Presenting the 2021 budget to parliament for debate, Fuat Oktay said the government expects employment to rise by approximately 1.6 million people and the unemployment rate to fall to 12.9%.
He added: “One of our main goals is to permanently reduce inflation to low and single digits, with the implementation of policies which have been developed as a result of wide-ranging consultations with various sectors of society and the policies envisaged in the New Economic Program.”
The government program was announced this September.
He added that the main aim of Turkey’s 2021 budget is to provide stable and predictable steps for the progress of Turkey’s economy in the global restructuring due to the COVID-19 pandemic.
On efforts to develop vaccines for the virus, Oktay said Turkey’s government supported the domestic production of drugs to treat COVID-19 and that local coronavirus vaccine studies reached the stage of human trials.
“As of April 2021, our local vaccine [for COVID-19] will be ready,” he added.
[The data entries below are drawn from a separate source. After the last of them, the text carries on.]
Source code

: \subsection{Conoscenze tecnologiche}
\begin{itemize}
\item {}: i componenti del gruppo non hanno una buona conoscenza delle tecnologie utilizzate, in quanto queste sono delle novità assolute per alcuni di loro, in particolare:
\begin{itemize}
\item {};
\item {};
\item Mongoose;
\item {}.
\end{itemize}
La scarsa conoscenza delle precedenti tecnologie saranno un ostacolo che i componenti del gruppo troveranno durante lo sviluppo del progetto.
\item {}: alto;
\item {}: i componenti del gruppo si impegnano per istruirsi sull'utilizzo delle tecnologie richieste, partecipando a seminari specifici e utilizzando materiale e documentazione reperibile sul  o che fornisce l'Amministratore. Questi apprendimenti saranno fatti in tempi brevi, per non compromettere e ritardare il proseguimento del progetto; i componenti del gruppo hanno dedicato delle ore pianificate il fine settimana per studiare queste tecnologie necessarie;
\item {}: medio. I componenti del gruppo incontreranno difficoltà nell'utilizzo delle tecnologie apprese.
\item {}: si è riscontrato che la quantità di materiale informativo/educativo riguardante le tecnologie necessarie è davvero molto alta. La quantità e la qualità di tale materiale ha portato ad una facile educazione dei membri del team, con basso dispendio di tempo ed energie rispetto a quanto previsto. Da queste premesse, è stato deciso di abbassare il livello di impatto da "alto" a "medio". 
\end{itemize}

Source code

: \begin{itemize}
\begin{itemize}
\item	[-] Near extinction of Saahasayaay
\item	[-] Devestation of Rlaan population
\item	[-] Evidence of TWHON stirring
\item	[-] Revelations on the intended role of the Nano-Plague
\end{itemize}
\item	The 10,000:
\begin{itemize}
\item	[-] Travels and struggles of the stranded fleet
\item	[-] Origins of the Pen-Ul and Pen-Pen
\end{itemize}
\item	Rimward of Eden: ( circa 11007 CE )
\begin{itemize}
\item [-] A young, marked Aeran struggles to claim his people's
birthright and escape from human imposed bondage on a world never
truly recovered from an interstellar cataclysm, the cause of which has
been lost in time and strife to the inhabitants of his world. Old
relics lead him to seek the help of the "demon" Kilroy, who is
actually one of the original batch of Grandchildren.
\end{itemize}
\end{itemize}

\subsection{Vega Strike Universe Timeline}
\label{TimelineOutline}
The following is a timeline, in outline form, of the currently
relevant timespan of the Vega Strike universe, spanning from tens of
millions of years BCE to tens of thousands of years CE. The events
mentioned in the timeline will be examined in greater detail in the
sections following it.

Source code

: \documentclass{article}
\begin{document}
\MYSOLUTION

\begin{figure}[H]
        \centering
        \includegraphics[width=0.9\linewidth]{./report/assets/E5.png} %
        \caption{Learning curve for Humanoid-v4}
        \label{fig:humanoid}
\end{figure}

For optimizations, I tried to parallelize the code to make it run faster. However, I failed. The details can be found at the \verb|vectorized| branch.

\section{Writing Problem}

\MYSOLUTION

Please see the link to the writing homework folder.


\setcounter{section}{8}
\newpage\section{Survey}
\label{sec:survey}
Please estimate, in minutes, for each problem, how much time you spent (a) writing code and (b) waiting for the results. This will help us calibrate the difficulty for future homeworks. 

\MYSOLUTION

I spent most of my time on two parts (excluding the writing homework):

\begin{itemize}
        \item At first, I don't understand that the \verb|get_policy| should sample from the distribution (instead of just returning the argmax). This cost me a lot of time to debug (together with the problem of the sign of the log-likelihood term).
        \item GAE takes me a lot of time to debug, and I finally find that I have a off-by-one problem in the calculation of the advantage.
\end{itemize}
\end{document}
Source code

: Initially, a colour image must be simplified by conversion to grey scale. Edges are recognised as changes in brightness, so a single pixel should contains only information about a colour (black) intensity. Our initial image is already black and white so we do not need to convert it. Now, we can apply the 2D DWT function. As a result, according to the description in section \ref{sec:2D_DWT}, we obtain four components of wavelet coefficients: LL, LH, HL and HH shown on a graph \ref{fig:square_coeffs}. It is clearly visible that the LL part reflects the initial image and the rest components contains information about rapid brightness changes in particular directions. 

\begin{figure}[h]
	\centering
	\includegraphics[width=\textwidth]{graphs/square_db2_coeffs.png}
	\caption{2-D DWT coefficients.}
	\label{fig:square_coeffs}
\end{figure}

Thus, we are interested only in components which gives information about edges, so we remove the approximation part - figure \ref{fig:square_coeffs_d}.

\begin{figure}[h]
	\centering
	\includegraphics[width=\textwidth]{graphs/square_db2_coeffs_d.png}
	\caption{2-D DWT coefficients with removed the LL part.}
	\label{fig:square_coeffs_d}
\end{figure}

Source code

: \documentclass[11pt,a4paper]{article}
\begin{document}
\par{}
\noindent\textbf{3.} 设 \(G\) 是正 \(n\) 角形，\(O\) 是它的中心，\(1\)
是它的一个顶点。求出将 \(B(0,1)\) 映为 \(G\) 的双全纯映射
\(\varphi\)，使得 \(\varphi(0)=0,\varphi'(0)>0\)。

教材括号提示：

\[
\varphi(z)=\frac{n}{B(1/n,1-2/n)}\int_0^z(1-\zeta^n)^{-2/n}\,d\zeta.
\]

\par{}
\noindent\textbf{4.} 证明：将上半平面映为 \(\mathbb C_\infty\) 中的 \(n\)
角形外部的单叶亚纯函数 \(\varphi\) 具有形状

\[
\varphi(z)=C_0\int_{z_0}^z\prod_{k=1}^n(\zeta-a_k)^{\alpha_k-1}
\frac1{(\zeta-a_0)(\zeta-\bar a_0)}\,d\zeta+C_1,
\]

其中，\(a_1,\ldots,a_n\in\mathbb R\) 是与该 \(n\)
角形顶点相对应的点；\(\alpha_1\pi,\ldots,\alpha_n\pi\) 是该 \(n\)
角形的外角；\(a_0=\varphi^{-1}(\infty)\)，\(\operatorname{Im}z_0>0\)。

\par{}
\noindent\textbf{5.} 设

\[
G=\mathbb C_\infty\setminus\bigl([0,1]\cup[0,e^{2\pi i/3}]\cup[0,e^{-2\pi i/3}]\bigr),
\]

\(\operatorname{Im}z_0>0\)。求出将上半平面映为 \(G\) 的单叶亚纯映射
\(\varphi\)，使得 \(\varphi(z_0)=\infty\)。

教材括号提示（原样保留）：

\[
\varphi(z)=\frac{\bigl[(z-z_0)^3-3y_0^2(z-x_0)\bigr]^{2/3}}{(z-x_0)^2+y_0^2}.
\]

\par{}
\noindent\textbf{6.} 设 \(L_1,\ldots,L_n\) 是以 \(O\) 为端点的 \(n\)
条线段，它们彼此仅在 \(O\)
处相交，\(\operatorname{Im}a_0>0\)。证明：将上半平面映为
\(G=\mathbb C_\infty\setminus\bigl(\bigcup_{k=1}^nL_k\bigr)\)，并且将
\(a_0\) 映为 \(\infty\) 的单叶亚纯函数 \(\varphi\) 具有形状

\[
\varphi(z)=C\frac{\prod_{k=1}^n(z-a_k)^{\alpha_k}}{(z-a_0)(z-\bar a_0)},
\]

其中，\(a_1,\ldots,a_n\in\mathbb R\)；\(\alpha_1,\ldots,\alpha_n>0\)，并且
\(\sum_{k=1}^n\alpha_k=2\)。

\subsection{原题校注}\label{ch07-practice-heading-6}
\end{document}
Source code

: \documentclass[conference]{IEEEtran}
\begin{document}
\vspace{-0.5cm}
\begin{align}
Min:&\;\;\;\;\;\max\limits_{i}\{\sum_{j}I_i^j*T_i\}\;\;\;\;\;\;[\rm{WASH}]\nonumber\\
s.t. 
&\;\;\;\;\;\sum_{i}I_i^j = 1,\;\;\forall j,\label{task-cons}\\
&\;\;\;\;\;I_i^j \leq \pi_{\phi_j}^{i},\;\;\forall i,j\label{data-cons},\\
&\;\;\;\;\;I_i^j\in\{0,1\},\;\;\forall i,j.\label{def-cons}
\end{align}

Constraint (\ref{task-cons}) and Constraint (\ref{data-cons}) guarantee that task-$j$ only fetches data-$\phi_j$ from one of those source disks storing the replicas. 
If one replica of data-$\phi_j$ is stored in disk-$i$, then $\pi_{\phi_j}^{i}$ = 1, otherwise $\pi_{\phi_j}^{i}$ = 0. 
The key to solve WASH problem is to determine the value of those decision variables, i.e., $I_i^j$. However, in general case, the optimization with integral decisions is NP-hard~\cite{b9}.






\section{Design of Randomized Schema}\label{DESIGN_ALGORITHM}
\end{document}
On the massive Istanbul Airport, which was inaugurated in October 2018, he also underlined that due to the outbreak, “the number of international and domestic flights fell both in Turkey as worldwide in 2020, so a guaranteed payment [for Istanbul Airport] that is far below the average annual rental value will be put on the agenda.”
Oktay also said that violence against healthcare professionals is absolutely unacceptable, adding that Turkey will take necessary additional measures to protect them in the days to come.
On the recently ended conflict in Upper Karabakh, and a controversial move by the French parliament, Oktay criticized French attempts to “illegally” hand over the region to Armenian occupation.
France’s National Assembly last week approved a resolution calling on the government to recognize Nagorno-Karabakh as a “republic,” following similar symbolic action by the Senate.
Relations between the former Soviet republics of Azerbaijan and Armenia have been tense since 1991 when the Armenian military illegally occupied Nagorno-Karabakh, also known as Upper Karabakh, a territory recognized as part of Azerbaijan, and seven adjacent regions.
When new clashes erupted on Sept. 27, the Armenian army launched attacks on civilians and Azerbaijani forces and violated several humanitarian cease-fire agreements.
During the conflict, Azerbaijan liberated several cities and nearly 300 settlements and villages from the Armenian occupation.
On Nov. 10 the two countries signed a Russian-brokered agreement to end fighting and work toward a comprehensive resolution.
The truce is seen as a victory for Azerbaijan and a defeat for Armenia, whose armed forces have been withdrawing in line with the agreement.